*Aim of the exercise*. All of the data should be restated exactly as it stands.

*Extracted material*.
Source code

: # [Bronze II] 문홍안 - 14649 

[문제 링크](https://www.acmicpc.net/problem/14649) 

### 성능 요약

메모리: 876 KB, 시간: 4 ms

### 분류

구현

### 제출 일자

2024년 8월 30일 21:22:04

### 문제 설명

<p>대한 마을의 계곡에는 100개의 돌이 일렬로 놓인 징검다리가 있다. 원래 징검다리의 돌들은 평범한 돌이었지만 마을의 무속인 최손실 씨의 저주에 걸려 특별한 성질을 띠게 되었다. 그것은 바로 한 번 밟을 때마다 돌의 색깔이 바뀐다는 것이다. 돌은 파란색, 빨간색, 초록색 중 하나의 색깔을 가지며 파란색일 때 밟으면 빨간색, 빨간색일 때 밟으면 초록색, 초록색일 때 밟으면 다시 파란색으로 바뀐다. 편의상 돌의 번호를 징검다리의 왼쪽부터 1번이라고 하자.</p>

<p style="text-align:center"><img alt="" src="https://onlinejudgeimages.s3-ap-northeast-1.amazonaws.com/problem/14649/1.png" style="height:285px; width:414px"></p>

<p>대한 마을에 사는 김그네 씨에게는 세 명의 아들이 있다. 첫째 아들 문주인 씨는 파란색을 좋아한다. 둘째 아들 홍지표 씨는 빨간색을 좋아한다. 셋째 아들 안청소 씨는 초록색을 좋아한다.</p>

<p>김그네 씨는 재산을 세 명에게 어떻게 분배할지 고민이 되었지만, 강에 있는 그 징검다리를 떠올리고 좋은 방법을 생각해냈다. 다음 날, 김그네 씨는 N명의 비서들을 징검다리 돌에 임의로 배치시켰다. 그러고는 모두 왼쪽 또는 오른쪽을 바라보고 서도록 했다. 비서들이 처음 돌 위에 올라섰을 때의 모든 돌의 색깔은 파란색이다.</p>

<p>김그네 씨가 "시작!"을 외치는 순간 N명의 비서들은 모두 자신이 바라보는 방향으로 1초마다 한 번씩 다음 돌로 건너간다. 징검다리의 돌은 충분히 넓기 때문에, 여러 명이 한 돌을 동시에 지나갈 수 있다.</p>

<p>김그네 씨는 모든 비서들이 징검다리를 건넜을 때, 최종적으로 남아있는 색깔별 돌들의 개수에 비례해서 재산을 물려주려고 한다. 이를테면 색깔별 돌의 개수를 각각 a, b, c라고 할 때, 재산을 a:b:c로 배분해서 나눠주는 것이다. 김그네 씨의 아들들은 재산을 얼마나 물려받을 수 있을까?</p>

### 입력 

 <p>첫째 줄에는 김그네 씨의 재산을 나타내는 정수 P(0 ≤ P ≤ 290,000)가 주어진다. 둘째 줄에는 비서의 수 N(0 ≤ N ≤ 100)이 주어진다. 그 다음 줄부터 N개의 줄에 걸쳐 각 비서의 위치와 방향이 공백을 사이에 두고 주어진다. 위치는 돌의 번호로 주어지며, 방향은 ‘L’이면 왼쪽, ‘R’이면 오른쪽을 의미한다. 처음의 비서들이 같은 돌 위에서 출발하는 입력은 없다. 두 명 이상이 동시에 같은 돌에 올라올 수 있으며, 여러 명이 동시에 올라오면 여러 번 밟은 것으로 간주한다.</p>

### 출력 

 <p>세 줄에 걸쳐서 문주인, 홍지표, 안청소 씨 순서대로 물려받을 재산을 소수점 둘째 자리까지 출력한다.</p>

*Solution to this problem*.
Source code

: # [Bronze II] 문홍안 - 14649 

[문제 링크](https://www.acmicpc.net/problem/14649) 

### 성능 요약

메모리: 876 KB, 시간: 4 ms

### 분류

구현

### 제출 일자

2024년 8월 30일 21:22:04

### 문제 설명

<p>대한 마을의 계곡에는 100개의 돌이 일렬로 놓인 징검다리가 있다. 원래 징검다리의 돌들은 평범한 돌이었지만 마을의 무속인 최손실 씨의 저주에 걸려 특별한 성질을 띠게 되었다. 그것은 바로 한 번 밟을 때마다 돌의 색깔이 바뀐다는 것이다. 돌은 파란색, 빨간색, 초록색 중 하나의 색깔을 가지며 파란색일 때 밟으면 빨간색, 빨간색일 때 밟으면 초록색, 초록색일 때 밟으면 다시 파란색으로 바뀐다. 편의상 돌의 번호를 징검다리의 왼쪽부터 1번이라고 하자.</p>

<p style="text-align:center"><img alt="" src="https://onlinejudgeimages.s3-ap-northeast-1.amazonaws.com/problem/14649/1.png" style="height:285px; width:414px"></p>

<p>대한 마을에 사는 김그네 씨에게는 세 명의 아들이 있다. 첫째 아들 문주인 씨는 파란색을 좋아한다. 둘째 아들 홍지표 씨는 빨간색을 좋아한다. 셋째 아들 안청소 씨는 초록색을 좋아한다.</p>

<p>김그네 씨는 재산을 세 명에게 어떻게 분배할지 고민이 되었지만, 강에 있는 그 징검다리를 떠올리고 좋은 방법을 생각해냈다. 다음 날, 김그네 씨는 N명의 비서들을 징검다리 돌에 임의로 배치시켰다. 그러고는 모두 왼쪽 또는 오른쪽을 바라보고 서도록 했다. 비서들이 처음 돌 위에 올라섰을 때의 모든 돌의 색깔은 파란색이다.</p>

<p>김그네 씨가 "시작!"을 외치는 순간 N명의 비서들은 모두 자신이 바라보는 방향으로 1초마다 한 번씩 다음 돌로 건너간다. 징검다리의 돌은 충분히 넓기 때문에, 여러 명이 한 돌을 동시에 지나갈 수 있다.</p>

<p>김그네 씨는 모든 비서들이 징검다리를 건넜을 때, 최종적으로 남아있는 색깔별 돌들의 개수에 비례해서 재산을 물려주려고 한다. 이를테면 색깔별 돌의 개수를 각각 a, b, c라고 할 때, 재산을 a:b:c로 배분해서 나눠주는 것이다. 김그네 씨의 아들들은 재산을 얼마나 물려받을 수 있을까?</p>

### 입력 

 <p>첫째 줄에는 김그네 씨의 재산을 나타내는 정수 P(0 ≤ P ≤ 290,000)가 주어진다. 둘째 줄에는 비서의 수 N(0 ≤ N ≤ 100)이 주어진다. 그 다음 줄부터 N개의 줄에 걸쳐 각 비서의 위치와 방향이 공백을 사이에 두고 주어진다. 위치는 돌의 번호로 주어지며, 방향은 ‘L’이면 왼쪽, ‘R’이면 오른쪽을 의미한다. 처음의 비서들이 같은 돌 위에서 출발하는 입력은 없다. 두 명 이상이 동시에 같은 돌에 올라올 수 있으며, 여러 명이 동시에 올라오면 여러 번 밟은 것으로 간주한다.</p>

### 출력 

 <p>세 줄에 걸쳐서 문주인, 홍지표, 안청소 씨 순서대로 물려받을 재산을 소수점 둘째 자리까지 출력한다.</p>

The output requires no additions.